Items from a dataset
****************
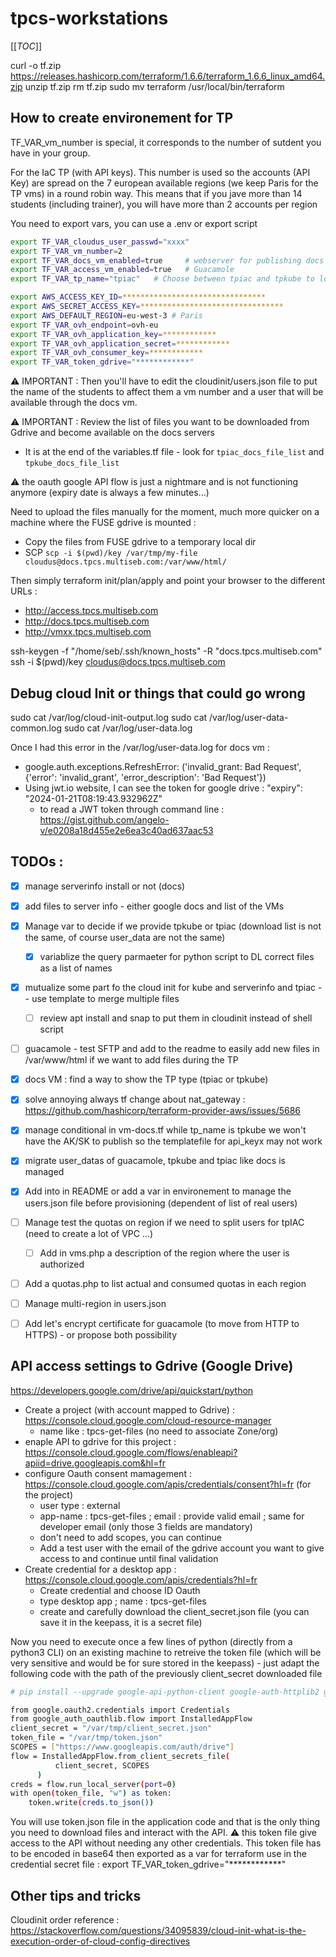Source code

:# tpcs-workstations

[[_TOC_]]

curl -o tf.zip https://releases.hashicorp.com/terraform/1.6.6/terraform_1.6.6_linux_amd64.zip
unzip tf.zip
rm tf.zip
sudo mv terraform /usr/local/bin/terraform


## How to create environement for TP

TF_VAR_vm_number is special, it corresponds to the number of sutdent you have in your group.

For the IaC TP (with API keys). This number is used so the accounts (API Key) are spread on the 7 european available regions (we keep Paris for the TP vms) in a round robin way. This means that if you jave more than 14 students (including trainer), you will have more than 2 accounts per region


You need to export vars, you can use a .env or export script
```bash
export TF_VAR_cloudus_user_passwd="xxxx"
export TF_VAR_vm_number=2
export TF_VAR_docs_vm_enabled=true     # webserver for publishing docs
export TF_VAR_access_vm_enabled=true   # Guacamole
export TF_VAR_tp_name="tpiac"   # Choose between tpiac and tpkube to load specific user_data

export AWS_ACCESS_KEY_ID=********************************
export AWS_SECRET_ACCESS_KEY=********************************
export AWS_DEFAULT_REGION=eu-west-3 # Paris
export TF_VAR_ovh_endpoint=ovh-eu
export TF_VAR_ovh_application_key=************
export TF_VAR_ovh_application_secret=************
export TF_VAR_ovh_consumer_key=************
export TF_VAR_token_gdrive="************"
```

:warning: IMPORTANT : Then you'll have to edit the cloudinit/users.json file to put the name of the students to affect them a vm number and a user that will be available through the docs vm.

:warning: IMPORTANT : Review the list of files you want to be downloaded from Gdrive and become available on the docs servers
- It is at the end of the variables.tf file - look for `tpiac_docs_file_list` and `tpkube_docs_file_list`

:warning: the oauth google API flow is just a nightmare and is not functioning anymore (expiry date is always a few minutes...)

Need to upload the files manually for the moment, much more quicker on a machine where the FUSE gdrive is mounted :

  - Copy the files from FUSE gdrive to a temporary local dir
  - SCP `scp -i $(pwd)/key /var/tmp/my-file cloudus@docs.tpcs.multiseb.com:/var/www/html/`

Then simply terraform init/plan/apply and point your browser to the different URLs :

- http://access.tpcs.multiseb.com
- http://docs.tpcs.multiseb.com
- http://vmxx.tpcs.multiseb.com

ssh-keygen -f "/home/seb/.ssh/known_hosts" -R "docs.tpcs.multiseb.com"
ssh -i $(pwd)/key cloudus@docs.tpcs.multiseb.com

## Debug cloud Init or things that could go wrong

sudo cat /var/log/cloud-init-output.log
sudo cat /var/log/user-data-common.log
sudo cat /var/log/user-data.log

Once I had this error in the /var/log/user-data.log for docs vm :

  - google.auth.exceptions.RefreshError: ('invalid_grant: Bad Request', {'error': 'invalid_grant', 'error_description': 'Bad Request'})
  - Using jwt.io website, I can see the token for google drive : "expiry": "2024-01-21T08:19:43.932962Z"
    - to read a JWT token through command line : https://gist.github.com/angelo-v/e0208a18d455e2e6ea3c40ad637aac53



## TODOs : 
- [x] manage serverinfo install or not (docs)
- [x] add files to server info - either google docs and list of the VMs
- [x] Manage var to decide if we provide tpkube or tpiac (download list is not the same, of course user_data are not the same)
  - [x] variablize the query parmaeter for python script to DL correct files  as a list of names
- [x] mutualize some part fo the cloud init for kube and serverinfo and tpiac -- use template to merge multiple files
  - [ ] review apt install and snap to put them in cloudinit instead of shell script
- [ ] guacamole - test SFTP and add to the readme to easily add new files in /var/www/html if we want to add files during the TP
- [x] docs VM : find a way to show the TP type (tpiac or tpkube)
- [x] solve annoying always tf change about nat_gateway : https://github.com/hashicorp/terraform-provider-aws/issues/5686
- [x] manage conditional in vm-docs.tf while tp_name is tpkube we won't have the AK/SK to publish so the templatefile for api_keyx may not work
- [x] migrate user_datas of guacamole, tpkube and tpiac like docs is managed
- [x] Add into in README or add a var in environement to manage the users.json file before provisioning (dependent of list of real users)
- [ ] Manage test the quotas on region if we need to split users for tpIAC (need to create a lot of VPC ...)
  - [ ] Add in vms.php a description of the region where the user is authorized
- [ ] Add a quotas.php to list actual and consumed quotas in each region
- [ ] Manage multi-region in users.json 
- [ ] Add let's encrypt certificate for guacamole (to move from HTTP to HTTPS) - or propose both possibility


## API access settings to Gdrive (Google Drive)

https://developers.google.com/drive/api/quickstart/python

- Create a project (with account mapped to Gdrive) : https://console.cloud.google.com/cloud-resource-manager
  - name like : tpcs-get-files (no need to associate Zone/org)
- enaple API to gdrive for this project : https://console.cloud.google.com/flows/enableapi?apiid=drive.googleapis.com&hl=fr
- configure Oauth consent mamagement : https://console.cloud.google.com/apis/credentials/consent?hl=fr (for the project)
  - user type : external
  - app-name : tpcs-get-files ; email : provide valid email ; same for developer email (only those 3 fields are mandatory)
  - don't need to add scopes, you can continue
  - Add a test user with the email of the gdrive account you want to give access to and continue until final validation
- Create credential for a desktop app :  https://console.cloud.google.com/apis/credentials?hl=fr
  - Create credential and choose ID Oauth
  - type desktop app ; name : tpcs-get-files
  - create and carefully download the client_secret.json file (you can save it in the keepass, it is a secret file)

Now you need to execute once a few lines of python (directly from a python3 CLI) on an existing machine to retreive the token file (which will be very sensitive and would be for sure stored in the keepass) - just adapt the following code with the path of the previously client_secret downloaded file

```bash
# pip install --upgrade google-api-python-client google-auth-httplib2 google-auth-oauthlib

from google.oauth2.credentials import Credentials
from google_auth_oauthlib.flow import InstalledAppFlow
client_secret = "/var/tmp/client_secret.json"
token_file = "/var/tmp/token.json"
SCOPES = ["https://www.googleapis.com/auth/drive"]
flow = InstalledAppFlow.from_client_secrets_file(
          client_secret, SCOPES
      )
creds = flow.run_local_server(port=0)
with open(token_file, "w") as token:
    token.write(creds.to_json())
```

You will use token.json file in the application code and that is the only thing you need to download files and interact with the API. :warning: this token file give access to the API without needing any other credentials.
This token file has to be encoded in base64 then exported as a var for terraform use in the credential secret file : export TF_VAR_token_gdrive="************"

## Other tips and tricks

Cloudinit order reference :
https://stackoverflow.com/questions/34095839/cloud-init-what-is-the-execution-order-of-cloud-config-directives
****************
# Task to complete
Return, word for word, the lines of the data above from the line with "- app-name : tpcs-get-files" through the line with "- don't need", inclusive.

# Solution for this task
  - app-name : tpcs-get-files ; email : provide valid email ; same for developer email (only those 3 fields are mandatory)
  - don't need to add scopes, you can continue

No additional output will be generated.